The results of this observational study provide evidence that a comprehensive and intensive eight-week rehabilitation program including BWSRGT followed by Manual Gait Training in patients early after stroke, can led to an improvement in all functional outcomes, independently of patient demographic or initial functional status. However, the results indicate that patients with initial FAC level of 2 or 3 obtained the most benefit. The intensive rehabilitation program was well tolerated, and no patients withdrew for factors related to the gait training or the high training dose.
Other research groups have studied the improvement of walking ability of sub-acute stroke patients combining methods of gait training showing that an intensive locomotor training on an electromechanical gait trainer plus physiotherapy resulted in a significantly better gait ability and daily living competence compared with physiotherapy alone[22, 31].
However, many studies have failed in showing significant differences in gain of functional scores when comparing robot-driven gait orthosis training with conventional physiotherapy. In the study by Peraula et al, chronic ambulatory patients regained the same walking ability when they received body weight supported training with or without FES compared with over-ground walking exercise training program.

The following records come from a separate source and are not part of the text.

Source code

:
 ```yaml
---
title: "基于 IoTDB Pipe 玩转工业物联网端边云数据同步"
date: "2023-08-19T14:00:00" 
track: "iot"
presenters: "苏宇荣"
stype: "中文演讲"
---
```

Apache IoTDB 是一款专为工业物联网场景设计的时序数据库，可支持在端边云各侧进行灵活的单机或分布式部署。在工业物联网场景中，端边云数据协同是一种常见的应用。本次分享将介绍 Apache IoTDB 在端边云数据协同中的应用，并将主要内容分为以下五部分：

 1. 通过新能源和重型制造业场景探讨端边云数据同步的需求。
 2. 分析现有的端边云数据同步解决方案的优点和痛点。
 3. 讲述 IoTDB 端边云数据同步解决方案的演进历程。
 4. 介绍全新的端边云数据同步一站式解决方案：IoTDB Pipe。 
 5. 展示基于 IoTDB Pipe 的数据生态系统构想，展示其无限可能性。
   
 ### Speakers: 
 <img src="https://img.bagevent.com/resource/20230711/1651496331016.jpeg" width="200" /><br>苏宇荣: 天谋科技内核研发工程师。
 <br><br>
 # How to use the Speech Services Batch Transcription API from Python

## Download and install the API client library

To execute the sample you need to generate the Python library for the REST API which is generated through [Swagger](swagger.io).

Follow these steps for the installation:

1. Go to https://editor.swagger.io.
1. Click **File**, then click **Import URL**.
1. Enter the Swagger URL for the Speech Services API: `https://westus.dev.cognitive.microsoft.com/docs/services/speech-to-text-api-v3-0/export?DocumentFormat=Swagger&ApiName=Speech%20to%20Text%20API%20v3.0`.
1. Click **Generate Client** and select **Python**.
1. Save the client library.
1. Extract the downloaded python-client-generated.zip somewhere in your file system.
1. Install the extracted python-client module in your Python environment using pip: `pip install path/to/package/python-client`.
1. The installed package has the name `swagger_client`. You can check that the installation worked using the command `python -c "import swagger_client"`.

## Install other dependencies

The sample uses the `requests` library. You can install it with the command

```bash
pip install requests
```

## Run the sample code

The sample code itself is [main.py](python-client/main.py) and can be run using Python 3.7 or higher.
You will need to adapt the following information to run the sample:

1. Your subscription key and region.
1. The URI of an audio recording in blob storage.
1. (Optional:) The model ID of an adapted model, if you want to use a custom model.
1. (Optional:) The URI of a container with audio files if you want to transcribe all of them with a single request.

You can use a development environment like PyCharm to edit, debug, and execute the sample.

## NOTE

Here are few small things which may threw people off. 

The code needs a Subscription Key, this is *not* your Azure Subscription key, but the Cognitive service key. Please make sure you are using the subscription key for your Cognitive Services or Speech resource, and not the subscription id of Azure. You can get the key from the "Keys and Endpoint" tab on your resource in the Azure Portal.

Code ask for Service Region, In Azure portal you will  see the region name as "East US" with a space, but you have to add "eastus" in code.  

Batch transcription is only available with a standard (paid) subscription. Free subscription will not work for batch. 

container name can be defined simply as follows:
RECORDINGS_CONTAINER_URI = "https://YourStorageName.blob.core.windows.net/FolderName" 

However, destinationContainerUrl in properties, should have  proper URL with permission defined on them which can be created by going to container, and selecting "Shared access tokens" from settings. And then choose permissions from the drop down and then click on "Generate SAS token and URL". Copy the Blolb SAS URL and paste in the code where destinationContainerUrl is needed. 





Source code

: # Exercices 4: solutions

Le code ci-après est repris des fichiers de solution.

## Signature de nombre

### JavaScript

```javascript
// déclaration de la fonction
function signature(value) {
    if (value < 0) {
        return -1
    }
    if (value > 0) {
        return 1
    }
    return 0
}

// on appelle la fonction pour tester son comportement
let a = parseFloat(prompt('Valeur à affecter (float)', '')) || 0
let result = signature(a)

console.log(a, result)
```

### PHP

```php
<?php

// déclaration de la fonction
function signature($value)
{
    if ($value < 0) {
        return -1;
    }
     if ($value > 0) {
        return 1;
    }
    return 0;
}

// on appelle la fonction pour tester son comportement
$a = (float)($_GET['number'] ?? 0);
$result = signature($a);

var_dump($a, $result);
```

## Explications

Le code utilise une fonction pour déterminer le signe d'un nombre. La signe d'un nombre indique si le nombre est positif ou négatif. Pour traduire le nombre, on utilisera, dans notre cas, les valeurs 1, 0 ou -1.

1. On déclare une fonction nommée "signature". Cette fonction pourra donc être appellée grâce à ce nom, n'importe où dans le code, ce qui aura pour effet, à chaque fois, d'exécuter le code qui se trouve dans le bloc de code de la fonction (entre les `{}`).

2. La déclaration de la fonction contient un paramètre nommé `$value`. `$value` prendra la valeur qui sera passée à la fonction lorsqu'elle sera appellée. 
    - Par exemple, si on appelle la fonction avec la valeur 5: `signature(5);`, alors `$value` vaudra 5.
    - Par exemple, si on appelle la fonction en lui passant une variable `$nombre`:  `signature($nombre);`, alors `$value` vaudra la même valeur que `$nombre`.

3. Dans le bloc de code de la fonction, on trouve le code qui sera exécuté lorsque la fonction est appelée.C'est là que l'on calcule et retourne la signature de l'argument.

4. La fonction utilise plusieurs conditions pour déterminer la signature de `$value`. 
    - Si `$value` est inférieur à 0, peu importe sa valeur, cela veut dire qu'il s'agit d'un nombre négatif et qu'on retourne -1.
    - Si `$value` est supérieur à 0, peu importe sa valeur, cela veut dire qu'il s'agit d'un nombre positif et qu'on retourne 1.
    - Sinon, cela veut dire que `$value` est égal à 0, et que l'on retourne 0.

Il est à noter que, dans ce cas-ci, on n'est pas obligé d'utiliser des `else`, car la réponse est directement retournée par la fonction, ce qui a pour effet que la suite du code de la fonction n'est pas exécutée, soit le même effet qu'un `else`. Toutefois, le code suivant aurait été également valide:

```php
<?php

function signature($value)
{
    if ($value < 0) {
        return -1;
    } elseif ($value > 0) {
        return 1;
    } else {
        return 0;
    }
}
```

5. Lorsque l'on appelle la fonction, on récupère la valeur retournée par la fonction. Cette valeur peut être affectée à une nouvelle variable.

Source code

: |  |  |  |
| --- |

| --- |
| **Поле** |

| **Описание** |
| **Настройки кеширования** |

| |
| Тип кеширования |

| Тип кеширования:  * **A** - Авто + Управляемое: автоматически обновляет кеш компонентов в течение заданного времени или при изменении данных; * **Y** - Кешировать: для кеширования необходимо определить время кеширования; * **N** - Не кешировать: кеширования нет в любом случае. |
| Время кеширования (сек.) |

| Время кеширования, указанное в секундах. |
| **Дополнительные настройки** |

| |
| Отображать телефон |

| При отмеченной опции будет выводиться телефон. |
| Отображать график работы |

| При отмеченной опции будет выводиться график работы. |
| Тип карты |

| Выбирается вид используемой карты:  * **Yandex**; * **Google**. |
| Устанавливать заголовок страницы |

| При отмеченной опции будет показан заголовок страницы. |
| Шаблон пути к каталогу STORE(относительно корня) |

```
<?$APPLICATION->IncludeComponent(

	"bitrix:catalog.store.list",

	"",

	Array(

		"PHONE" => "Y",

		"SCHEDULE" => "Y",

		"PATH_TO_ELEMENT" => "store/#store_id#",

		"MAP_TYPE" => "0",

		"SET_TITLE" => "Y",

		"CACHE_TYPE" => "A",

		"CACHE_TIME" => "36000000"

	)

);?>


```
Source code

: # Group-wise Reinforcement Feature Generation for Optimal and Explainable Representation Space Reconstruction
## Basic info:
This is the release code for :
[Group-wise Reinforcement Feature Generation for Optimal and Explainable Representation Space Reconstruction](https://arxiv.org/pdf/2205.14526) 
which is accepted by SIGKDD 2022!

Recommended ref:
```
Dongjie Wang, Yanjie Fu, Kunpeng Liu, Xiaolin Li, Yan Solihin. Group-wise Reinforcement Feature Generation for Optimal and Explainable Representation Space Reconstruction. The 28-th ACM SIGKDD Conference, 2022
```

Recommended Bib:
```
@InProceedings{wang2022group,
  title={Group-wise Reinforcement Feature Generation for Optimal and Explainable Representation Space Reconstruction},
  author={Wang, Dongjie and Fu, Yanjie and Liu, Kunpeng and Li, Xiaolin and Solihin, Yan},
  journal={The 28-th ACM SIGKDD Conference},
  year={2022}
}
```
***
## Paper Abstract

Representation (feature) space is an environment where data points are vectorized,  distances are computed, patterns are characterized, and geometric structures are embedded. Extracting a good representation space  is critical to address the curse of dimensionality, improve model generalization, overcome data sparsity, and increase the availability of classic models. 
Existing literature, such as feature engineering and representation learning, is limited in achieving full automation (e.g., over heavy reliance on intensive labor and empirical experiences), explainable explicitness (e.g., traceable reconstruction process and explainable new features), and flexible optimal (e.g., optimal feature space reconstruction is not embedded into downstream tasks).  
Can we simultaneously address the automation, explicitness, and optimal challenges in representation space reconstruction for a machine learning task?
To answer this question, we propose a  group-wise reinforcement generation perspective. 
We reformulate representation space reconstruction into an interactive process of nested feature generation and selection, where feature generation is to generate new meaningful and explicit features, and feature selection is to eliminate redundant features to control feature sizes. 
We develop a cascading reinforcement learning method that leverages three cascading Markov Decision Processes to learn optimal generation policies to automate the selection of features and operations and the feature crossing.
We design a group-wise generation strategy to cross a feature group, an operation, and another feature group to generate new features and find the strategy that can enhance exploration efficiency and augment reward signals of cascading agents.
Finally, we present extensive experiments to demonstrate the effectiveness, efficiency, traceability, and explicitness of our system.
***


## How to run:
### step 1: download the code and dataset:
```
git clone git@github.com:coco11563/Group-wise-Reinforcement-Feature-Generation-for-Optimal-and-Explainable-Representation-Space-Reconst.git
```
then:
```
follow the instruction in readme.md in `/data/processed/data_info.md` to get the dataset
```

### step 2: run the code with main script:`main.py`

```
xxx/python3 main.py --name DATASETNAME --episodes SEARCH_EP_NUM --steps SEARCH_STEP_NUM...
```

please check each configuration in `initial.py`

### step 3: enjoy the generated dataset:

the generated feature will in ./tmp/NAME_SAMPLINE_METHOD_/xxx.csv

The dose or intensity of the training seems to influence the improvement in the walking ability improvement since our study shows greater results than studies with only 20 or 30 min of daily therapy for 3 to 4 weeks[32, 33]. Higher intensity of gait practice, in line with modern principles of motor learning, probably explains the superior results. The total amount of rehabilitation given to the patients is higher than reported in other studies[22, 34] and our results should be considered in the context of high-intensity rehabilitation in sub-acute stroke.
In our study, after 8-weeks of intensive rehabilitation we found gait improvements in one or more of the outcome measures in 95.54% patients. This finding is higher than recovery reported by other authors[23, 35] and may indicate that the higher dose in our rehabilitation program can lead to greater improvement of motor function in sub-acute stroke patients. To determine the magnitude of the improvement attributed to gait training, a comparison with an experimental control group without gait training would need to be done. This considered, the results of the present study should be used as a benchmark for expected change to aid clinical decision-making and to power controlled clinical research studies.

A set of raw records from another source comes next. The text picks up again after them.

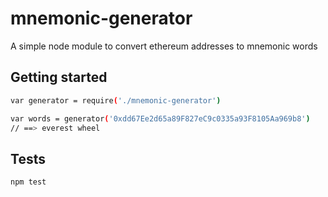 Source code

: # mnemonic-generator
A simple node module to convert ethereum addresses to mnemonic words

## Getting started
```bash
var generator = require('./mnemonic-generator')

var words = generator('0xdd67Ee2d65a89F827eC9c0335a93F8105Aa969b8')
// ==> everest wheel
```

## Tests
```bash
npm test
```
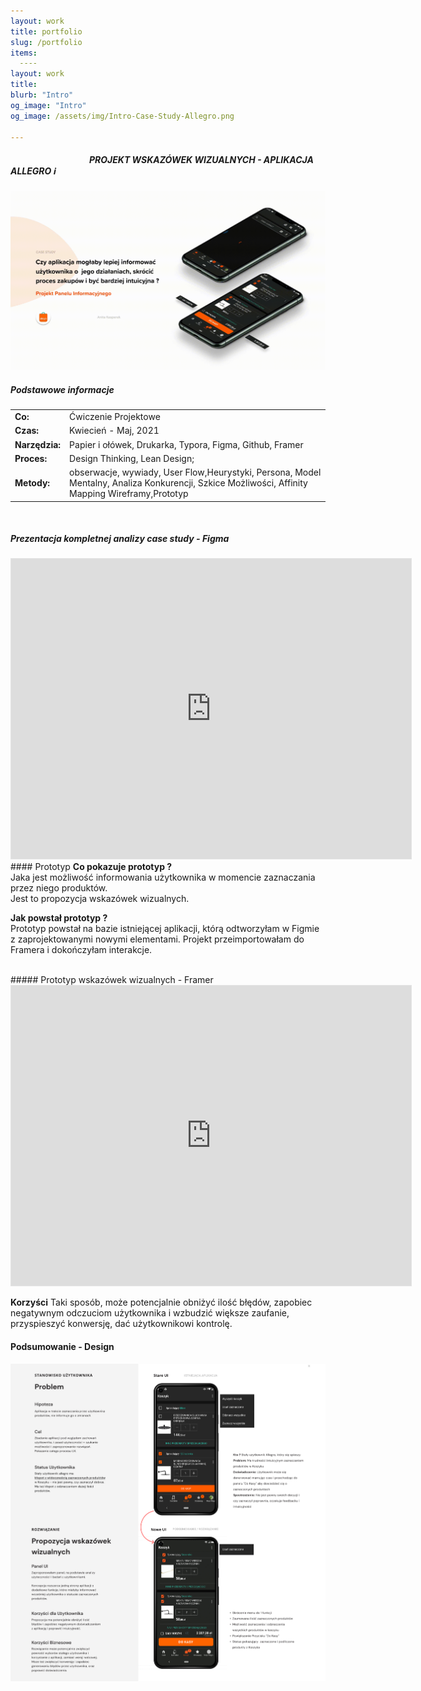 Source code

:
 ```yaml
---
layout: work
title: portfolio
slug: /portfolio
items:
  ----
layout: work
title: 
blurb: "Intro"
og_image: "Intro"
og_image: /assets/img/Intro-Case-Study-Allegro.png
      
---   
```

  <h5>   &nbsp;&nbsp;&nbsp;&nbsp;  &nbsp;&nbsp;&nbsp; &nbsp;&nbsp;&nbsp;&nbsp;  &nbsp;&nbsp;&nbsp;&nbsp; &nbsp;&nbsp;&nbsp;&nbsp;  &nbsp;&nbsp;&nbsp; &nbsp;&nbsp;&nbsp;&nbsp;  &nbsp;&nbsp;&nbsp;&nbsp;<b> PROJEKT WSKAZÓWEK WIZUALNYCH - APLIKACJA ALLEGRO </b>  ℹ️ </h5>




<img src="https://raw.githubusercontent.com/AnitakasperekUX/AnitakasperekUX.github.io/main/assets/img/intro.gif">
  
  
##### Podstawowe informacje    


|                 |                                                              |
| :-------------- | ------------------------------------------------------------ |
| **Co:**         | Ćwiczenie Projektowe                                         |
| **Czas:**       | Kwiecień - Maj, 2021                                         |
| **Narzędzia:**  | Papier i ołówek, Drukarka, Typora, Figma, Github, Framer     |
| **Proces:**     | Design Thinking, Lean Design;                                |
| **Metody:**     | obserwacje, wywiady, User Flow,Heurystyki, Persona, Model Mentalny, Analiza Konkurencji, Szkice Możliwości, Affinity Mapping Wireframy,Prototyp |

<br>


##### Prezentacja kompletnej analizy case study - Figma 
<iframe style="border: 1px solid rgba(0, 0, 0, 0.1);" width="640" height="480" src="https://www.figma.com/embed?embed_host=share&url=https%3A%2F%2Fwww.figma.com%2Fproto%2Fv5nNqOrr7sCerWJbVeQzbk%2FProces-Case-Study%3Fnode-id%3D382%253A2806%26viewport%3D299%252C327%252C0.03351299837231636%26scaling%3Dscale-down%26page-id%3D381%253A1" allowfullscreen></iframe>


<br>
#### Prototyp
<b>Co pokazuje prototyp ?</b> <br>
Jaka jest możliwość informowania użytkownika w momencie zaznaczania przez niego produktów. <br> 
Jest to propozycja wskazówek wizualnych.

<b>Jak powstał prototyp ?</b>  <br>
Prototyp powstał na bazie istniejącej aplikacji, którą odtworzyłam w Figmie z zaprojektowanymi nowymi elementami. Projekt przeimportowałam do Framera i dokończyłam interakcje.

<br>
##### Prototyp wskazówek wizualnych - Framer 

<iframe style="border: 1px solid rgba(0, 0, 0, 0.1)" width="640" height="480" src="https://framer.com/embed/Aplikacja-Allegro--nLpeYBWMzKAC0WOM3iV5/jVLHmIuWFpLtIeJhqjv1O7-5%3A2430jrrgncicoig" allowfullscreen></iframe>
<br>

<b>Korzyści</b>
Taki sposób, może potencjalnie obniżyć ilość błędów, zapobiec negatywnym odczuciom użytkownika i wzbudzić większe zaufanie, przyspieszyć konwersję, dać użytkownikowi kontrolę. <br>

#### Podsumowanie - Design 

[![image-text markdown="1"](https://raw.githubusercontent.com/AnitakasperekUX/AnitakasperekUX.github.io/main/assets/img/3%20Slajd.png)](https://raw.githubusercontent.com/AnitakasperekUX/AnitakasperekUX.github.io/main/assets/img/3%20Slajd.png)




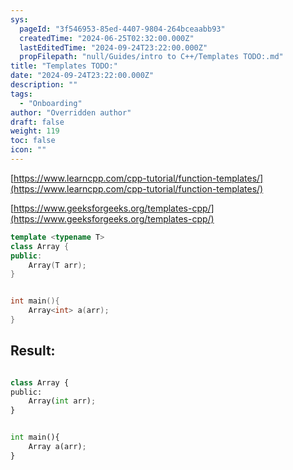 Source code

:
 ```yaml
---
sys:
  pageId: "3f546953-85ed-4407-9804-264bceaabb93"
  createdTime: "2024-06-25T02:32:00.000Z"
  lastEditedTime: "2024-09-24T23:22:00.000Z"
  propFilepath: "null/Guides/intro to C++/Templates TODO:.md"
title: "Templates TODO:"
date: "2024-09-24T23:22:00.000Z"
description: ""
tags:
  - "Onboarding"
author: "Overridden author"
draft: false
weight: 119
toc: false
icon: ""
---
```


[https://www.learncpp.com/cpp-tutorial/function-templates/](https://www.learncpp.com/cpp-tutorial/function-templates/)

[https://www.geeksforgeeks.org/templates-cpp/](https://www.geeksforgeeks.org/templates-cpp/)

```cpp
template <typename T>
class Array {
public:
    Array(T arr);
}


int main(){
    Array<int> a(arr);
}
```

## Result:

```python

class Array {
public:
    Array(int arr);
}


int main(){
    Array a(arr);
}
```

The selected functional outcome measures were sensitive to detect change across patients and may be suitable to use for future studies. Care should be taken interpreting functional scales that may include the use of assistive technology (as can be used in the 10 MWT). The underlying factors of patient performance leading to improved scores on each outcome measures is difficult to determine from the present study. For example, the improved score on the Tinetti balance test could be a cause of improved gait, since various balance functions are known to affect gait[36, 37]. The more the patient sways, the worse is the balance and consequently the gait parameters. According to Kollen et al the recovery of independent gait is highly dependent on improvements in control of standing balance. These results are in line with our study, where the gait speed and functional ambulatory measures improve in parallel with balance measures.
A pertinent finding of our study is that patients with mid-range FAC at admission obtained the most benefit, which raises the possibility that FAC could be tested as a clinical predictor for recovery, although Masiero et al did not find a correlation between FAC and motor recovery during conventional rehabilitation programs. Other studies have shown that initial level of paresis or trunk control could be used as clinical predictors of balance and gait for rehabilitation in sub-acute patients. Moreover, previous studies have reinforced the idea of the excellent reliability of the FAC, good predictive validity and responsiveness in sub-acute stroke patients and it has been proposed to predict community ambulation with high sensitivity and specificity. We provided evidence that suggests that FAC could be useful as a predictor of outcome, but not initial walking speed, as reported by Barbeau.
One of the limitations of the present study is that the design of the study does not allow the comparison of the robotic gait training with the same amount - 60 min - of conventional gait therapy, combined both with an intensive rehabilitation program. The characteristics of the patients that would benefit the most of this type of combined gait therapies (robotic + conventional) remain unclear. In our study, patients ranged from the early phase of recovery to 3 months after the injury, when the largest gains are observable,[43–45] however some studies have found improvements in gait function in late phases of recovery. The optimum dose of therapy is another open question for future studies. Even if daily therapy seems to be a decisive factor in the training program success early after stroke, [14, 47] there is disparity of results about what is the ideal frequency of training in chronic phases[48, 49].